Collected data
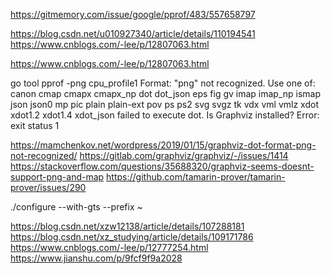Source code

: https://gitmemory.com/issue/google/pprof/483/557658797

https://blog.csdn.net/u010927340/article/details/110194541
https://www.cnblogs.com/-lee/p/12807063.html

https://www.cnblogs.com/-lee/p/12807063.html

go tool pprof -png cpu_profile1
Format: "png" not recognized. Use one of: canon cmap cmapx cmapx_np dot dot_json eps fig gv imap imap_np ismap json json0 mp pic plain plain-ext pov ps ps2 svg svgz tk vdx vml vmlz xdot xdot1.2 xdot1.4 xdot_json
failed to execute dot. Is Graphviz installed? Error: exit status 1



https://mamchenkov.net/wordpress/2019/01/15/graphviz-dot-format-png-not-recognized/
https://gitlab.com/graphviz/graphviz/-/issues/1414
https://stackoverflow.com/questions/35688320/graphviz-seems-doesnt-support-png-and-map
https://github.com/tamarin-prover/tamarin-prover/issues/290

 ./configure --with-gts --prefix ~
 
 
 https://blog.csdn.net/xzw12138/article/details/107288181
 https://blog.csdn.net/xz_studying/article/details/109171786
 https://www.cnblogs.com/-lee/p/12777254.html
 https://www.jianshu.com/p/9fcf9f9a2028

* [ACTIVITY]: Lines from the one containing "https://www.cnblogs.com/-lee/p/12777254.html" to the last line above, both included: copy these exactly and write nothing else.

* [WRITTEN ANSWER]:
 https://www.cnblogs.com/-lee/p/12777254.html
 https://www.jianshu.com/p/9fcf9f9a2028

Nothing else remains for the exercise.